When you find the word "MVVM" in a line of the entries, please copy the whole line.
::: Records provided :::
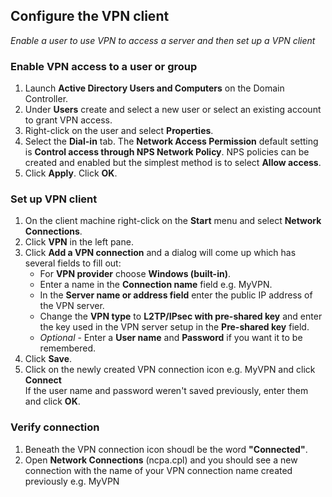 ## Configure the VPN client
*Enable a user to use VPN to access a server and then set up a VPN client*
### Enable VPN access to a user or group
1. Launch **Active Directory Users and Computers** on the Domain Controller.
2. Under **Users** create and select a new user or select an existing account to grant VPN access.
3. Right-click on the user and select **Properties**.
4. Select the **Dial-in** tab. The **Network Access Permission** default setting is **Control access through NPS Network Policy**. NPS policies can be created and enabled but the simplest method is to select **Allow access**.
5. Click **Apply**. Click **OK**.
### Set up VPN client
1. On the client machine right-click on the **Start** menu and select **Network Connections**.
2. Click **VPN** in the left pane.
3. Click **Add a VPN connection** and a dialog will come up which has several fields to fill out:  
    - For **VPN provider** choose **Windows (built-in)**. 
    - Enter a name in the **Connection name** field e.g. MyVPN.
    - In the **Server name or address field** enter the public IP address of the VPN server.
    - Change the **VPN type** to **L2TP/IPsec with pre-shared key** and enter the key used in the VPN server setup in the **Pre-shared key** field.
    - *Optional* - Enter a **User name** and **Password** if you want it to be remembered.
4. Click **Save**.
5. Click on the newly created VPN connection icon e.g. MyVPN and click **Connect**  
If the user name and password weren't saved previously, enter them and click **OK**.
### Verify connection
1. Beneath the VPN connection icon shoudl be the word **\"Connected\"**.
2. Open **Network Connections** (ncpa.cpl) and you should see a new connection with the name of your VPN connection name created previously e.g. MyVPN
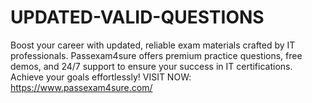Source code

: # UPDATED-VALID-QUESTIONS
Boost your career with updated, reliable exam materials crafted by IT professionals. Passexam4sure offers premium practice questions, free demos, and 24/7 support to ensure your success in IT certifications. Achieve your goals effortlessly! VISIT NOW: https://www.passexam4sure.com/
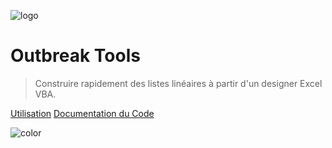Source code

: <!-- docsify coverpage -->

![logo](/_media/icon.png)

# Outbreak Tools

> Construire rapidement des listes linéaires à partir d'un designer Excel VBA.

[Utilisation](/fr-users/)
[Documentation du Code](/fr-codes_docs/)

<!-- Background Color -->

![color](#f0f0f0)
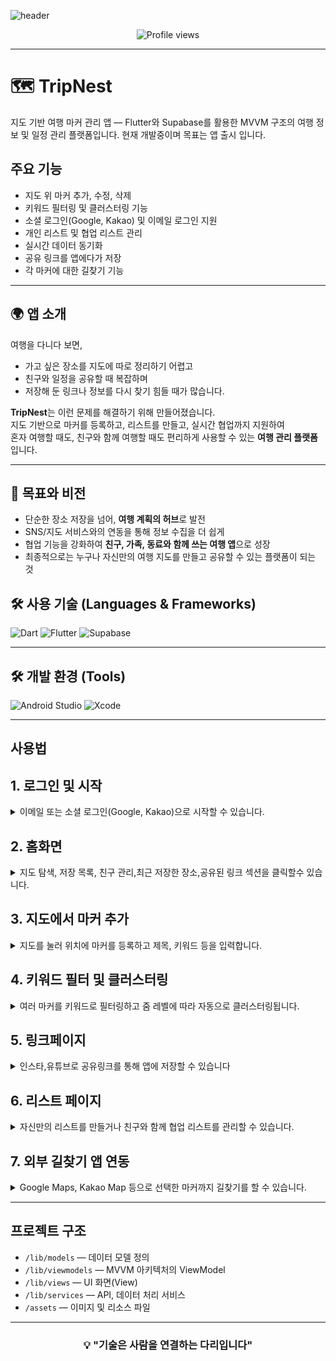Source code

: <!-- 헤더 배너 -->
![header](https://capsule-render.vercel.app/api?type=waving&color=gradient&height=120&animation=fadeIn&section=footer&text=%F0%9F%8C%8D%20TripNest)

<!-- 방문자 카운트 -->
<p align="center">
  <img src="https://komarev.com/ghpvc/?username=001014k&style=flat-square&color=blue" alt="Profile views" />
</p>

---

# 🗺️ TripNest

지도 기반 여행 마커 관리 앱 — Flutter와 Supabase를 활용한 MVVM 구조의 여행 정보 및 일정 관리 플랫폼입니다.
현재 개발중이며 목표는 앱 출시 입니다.

## 주요 기능
- 지도 위 마커 추가, 수정, 삭제
- 키워드 필터링 및 클러스터링 기능  
- 소셜 로그인(Google, Kakao) 및 이메일 로그인 지원  
- 개인 리스트 및 협업 리스트 관리  
- 실시간 데이터 동기화
- 공유 링크를 앱에다가 저장
- 각 마커에 대한 길찾기 기능

---

## 🌍 앱 소개

여행을 다니다 보면,
- 가고 싶은 장소를 지도에 따로 정리하기 어렵고  
- 친구와 일정을 공유할 때 복잡하며  
- 저장해 둔 링크나 정보를 다시 찾기 힘들 때가 많습니다.  

**TripNest**는 이런 문제를 해결하기 위해 만들어졌습니다.  
지도 기반으로 마커를 등록하고, 리스트를 만들고, 실시간 협업까지 지원하여  
혼자 여행할 때도, 친구와 함께 여행할 때도 편리하게 사용할 수 있는 **여행 관리 플랫폼**입니다.

---

## 🚀 목표와 비전
- 단순한 장소 저장을 넘어, **여행 계획의 허브**로 발전  
- SNS/지도 서비스와의 연동을 통해 정보 수집을 더 쉽게  
- 협업 기능을 강화하여 **친구, 가족, 동료와 함께 쓰는 여행 앱**으로 성장  
- 최종적으로는 누구나 자신만의 여행 지도를 만들고 공유할 수 있는 플랫폼이 되는 것  


## 🛠️ 사용 기술 (Languages & Frameworks)

<p>
  <img src="https://img.shields.io/badge/Dart-0175C2?style=flat&logo=dart&logoColor=white" alt="Dart" />
  <img src="https://img.shields.io/badge/Flutter-02569B?style=flat&logo=flutter&logoColor=white" alt="Flutter" />
  <img src="https://img.shields.io/badge/Supabase-3ECF8E?style=flat&logo=supabase&logoColor=white" alt="Supabase" />
</p>

---

## 🛠️ 개발 환경 (Tools)

<p>
  <img src="https://img.shields.io/badge/Android_Studio-3DDC84?style=flat&logo=android-studio&logoColor=white" alt="Android Studio" />
  <img src="https://img.shields.io/badge/Xcode-1575F9?style=flat&logo=xcode&logoColor=white" alt="Xcode" />
</p>

---

## 사용법

<h2>1. 로그인 및 시작</h2>
<details><summary>이메일 또는 소셜 로그인(Google, Kakao)으로 시작할 수 있습니다.</summary>
<p align="center">
<img src="https://github.com/user-attachments/assets/5009dcb5-f310-4b3d-b194-14b14e3236cf" width="20%"></img>
</p>
</details>

<h2>2. 홈화면</h2>
<details><summary>지도 탐색, 저장 목록, 친구 관리,최근 저장한 장소,공유된 링크 섹션을 클릭할수 있습니다.</summary>
<p align="center">
<img src="https://github.com/user-attachments/assets/43f10e13-c8e1-42fd-84ce-ce7a0d53fd79" width="20%"></img>
<img src="https://github.com/user-attachments/assets/f01ce697-2223-4e7e-88d2-dbbc97f60ad3" width="20%"></img>
</p>
</details>

<h2>3. 지도에서 마커 추가</h2>
<details><summary>지도를 눌러 위치에 마커를 등록하고 제목, 키워드 등을 입력합니다.</summary>
<p align="center">
<img src="https://github.com/user-attachments/assets/7b4c9983-9f22-424f-a963-236e882b8db1" width="20%"></img>
<img src="https://github.com/user-attachments/assets/b958e800-e5d3-4247-8926-1b5054a2fded" width="20%"></img>
<img src="https://github.com/user-attachments/assets/ae740b24-36c7-41c2-a894-ea23fdad23d2" width="20%"></img>
</p>
</details>

<h2>4. 키워드 필터 및 클러스터링</h2>
<details><summary>여러 마커를 키워드로 필터링하고 줌 레벨에 따라 자동으로 클러스터링됩니다.</summary>
<p align="center">
<img src="https://github.com/user-attachments/assets/103d1964-0977-430f-a5cc-744f1fe9255e" width="20%"></img>
<img src="https://github.com/user-attachments/assets/dfa1fc25-de99-4017-b7b9-d203a7c629e8" width="20%"></img>
<img src="https://github.com/user-attachments/assets/be6b875f-5edd-428d-ad3c-0ac6578def5e" width="20%"></img>
</p>
</details>

<h2>5. 링크페이지</h2>
<details><summary>인스타,유튜브로 공유링크를 통해 앱에 저장할 수 있습니다</summary>
<p align="center">
<img src="https://github.com/user-attachments/assets/75a5381c-a821-4f6e-99ff-d4be42e3c267" width="20%"></img>
</p>
</details>

<h2>6. 리스트 페이지</h2>
<details><summary>자신만의 리스트를 만들거나 친구와 함께 협업 리스트를 관리할 수 있습니다.</summary>
<p align="center">
<img src="https://github.com/user-attachments/assets/fe766f95-df61-482f-b85d-c154dd35195d" width="20%"></img>
<img src="https://github.com/user-attachments/assets/0e426c47-f5c6-4b2b-92c5-f8434e2eb4b7" width="20%"></img>
<img src="https://github.com/user-attachments/assets/99464f4f-422e-44ba-80a4-10cd00a4f264" width="20%"></img>
<img src="https://github.com/user-attachments/assets/68d08119-8b5d-4c33-a8f0-4cf07e196615" width="20%"></img>
<img src="https://github.com/user-attachments/assets/f1a82fac-b593-4ff3-b483-978057e0f490" width="20%"></img>


</details>

<h2>7. 외부 길찾기 앱 연동</h2>
<details><summary>Google Maps, Kakao Map 등으로 선택한 마커까지 길찾기를 할 수 있습니다.</summary>
<p align="center">
<img src="https://github.com/user-attachments/assets/7f7cc537-7751-47f2-965f-ca903669aea1" width="20%"></img>
</p>
</details>


---

## 프로젝트 구조

- `/lib/models` — 데이터 모델 정의  
- `/lib/viewmodels` — MVVM 아키텍처의 ViewModel  
- `/lib/views` — UI 화면(View)  
- `/lib/services` — API, 데이터 처리 서비스  
- `/assets` — 이미지 및 리소스 파일

---

<h3 align="center">💡 "기술은 사람을 연결하는 다리입니다"</h3>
:::
- _Reply_:
지도 기반 여행 마커 관리 앱 — Flutter와 Supabase를 활용한 MVVM 구조의 여행 정보 및 일정 관리 플랫폼입니다.
- `/lib/viewmodels` — MVVM 아키텍처의 ViewModel  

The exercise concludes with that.